Entretien effectué par Salomé Vallette, coordonnatrice de Villes Régions Monde
Transcription faite par Nathan Mascaro, étudiant au doctorat en études urbaines à l’INRS

Pouvez-vous nous parler de votre parcours scolaire et professionnel, quelles sont les étapes qui ont permis d’œuvrer au sein de Ressources naturelles Canada?

J’ai commencé mon parcours par un baccalauréat en science politique, à l’Université de Montréal, avec une concentration en économie. À cette époque, mes intérêts se portaient principalement sur les politiques canadiennes et québécoises, le développement économique, les études urbaines et les liens entre les politiques publiques et l’économie. Ces sujets m’ont naturellement orienté vers une maîtrise en urbanisme à l’Université de Montréal. En plus de mes études, mon engagement dans le sport universitaire avec les Carabins en athlétisme m’a permis de développer des aptitudes interpersonnelles, de leadership, et un fort sentiment d’engagement communautaire. J’ai également été membre du conseil d’administration de l’équipe d’athlétisme, pendant quatre ans, ce qui a renforcé ces compétences.

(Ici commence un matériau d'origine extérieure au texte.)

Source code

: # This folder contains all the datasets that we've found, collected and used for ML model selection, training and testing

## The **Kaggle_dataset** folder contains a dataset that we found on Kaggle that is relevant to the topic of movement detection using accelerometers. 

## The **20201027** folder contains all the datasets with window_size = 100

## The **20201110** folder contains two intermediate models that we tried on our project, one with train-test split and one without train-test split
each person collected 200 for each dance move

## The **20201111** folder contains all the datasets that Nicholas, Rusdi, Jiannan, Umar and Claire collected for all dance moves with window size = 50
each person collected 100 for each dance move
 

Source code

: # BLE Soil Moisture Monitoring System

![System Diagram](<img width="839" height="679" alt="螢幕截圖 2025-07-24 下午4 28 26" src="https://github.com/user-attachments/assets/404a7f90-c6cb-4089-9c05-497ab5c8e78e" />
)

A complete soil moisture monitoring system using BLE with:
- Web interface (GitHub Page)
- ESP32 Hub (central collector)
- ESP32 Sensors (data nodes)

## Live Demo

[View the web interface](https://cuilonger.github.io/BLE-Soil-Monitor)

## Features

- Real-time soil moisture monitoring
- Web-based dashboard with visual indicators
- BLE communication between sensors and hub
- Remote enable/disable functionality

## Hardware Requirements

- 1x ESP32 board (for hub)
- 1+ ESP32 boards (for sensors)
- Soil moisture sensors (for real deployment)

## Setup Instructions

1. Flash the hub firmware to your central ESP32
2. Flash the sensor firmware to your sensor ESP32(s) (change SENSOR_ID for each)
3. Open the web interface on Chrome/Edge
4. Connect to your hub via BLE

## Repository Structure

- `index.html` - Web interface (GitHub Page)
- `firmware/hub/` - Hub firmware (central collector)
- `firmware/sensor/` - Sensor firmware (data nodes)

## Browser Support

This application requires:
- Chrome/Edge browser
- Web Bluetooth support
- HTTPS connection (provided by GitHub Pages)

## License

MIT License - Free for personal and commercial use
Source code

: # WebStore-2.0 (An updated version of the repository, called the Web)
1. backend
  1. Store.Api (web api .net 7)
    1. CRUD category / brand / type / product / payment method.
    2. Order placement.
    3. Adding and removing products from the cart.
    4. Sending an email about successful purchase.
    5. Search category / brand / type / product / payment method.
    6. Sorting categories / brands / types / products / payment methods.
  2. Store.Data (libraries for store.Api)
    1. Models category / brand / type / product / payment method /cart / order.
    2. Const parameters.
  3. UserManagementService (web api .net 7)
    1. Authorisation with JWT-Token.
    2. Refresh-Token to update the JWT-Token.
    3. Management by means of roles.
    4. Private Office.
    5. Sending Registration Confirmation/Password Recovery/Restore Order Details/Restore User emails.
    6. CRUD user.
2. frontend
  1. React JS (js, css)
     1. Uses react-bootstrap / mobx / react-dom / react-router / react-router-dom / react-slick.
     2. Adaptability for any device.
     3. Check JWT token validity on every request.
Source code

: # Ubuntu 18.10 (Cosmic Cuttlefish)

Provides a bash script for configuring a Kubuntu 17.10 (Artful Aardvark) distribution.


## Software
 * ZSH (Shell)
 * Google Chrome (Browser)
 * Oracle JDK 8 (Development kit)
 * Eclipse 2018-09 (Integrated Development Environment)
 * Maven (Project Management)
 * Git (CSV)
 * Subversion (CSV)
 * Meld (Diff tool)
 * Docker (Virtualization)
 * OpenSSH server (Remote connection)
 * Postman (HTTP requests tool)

Au début de ma maîtrise, je pensais m’orienter vers le domaine du transport, mais j’ai rapidement réalisé que mon véritable intérêt portait sur l’articulation des politiques publiques – qu’elles soient municipales, provinciales ou fédérales – et sur la manière dont elles s’intègrent aux dynamiques régionales et locales. Cet intérêt m’a conduit à réaliser un travail dirigé sur la gouvernance du développement économique dans les quartiers centraux de Montréal, analysant l’organisation des politiques publiques économiques au Québec et leur influence à l’échelle locale. Peu de recherches avaient été menées sur ce sujet, et j’ai pu explorer des questions portant sur l’évolution de la gouvernance locale et ses différents cadres d’analyse.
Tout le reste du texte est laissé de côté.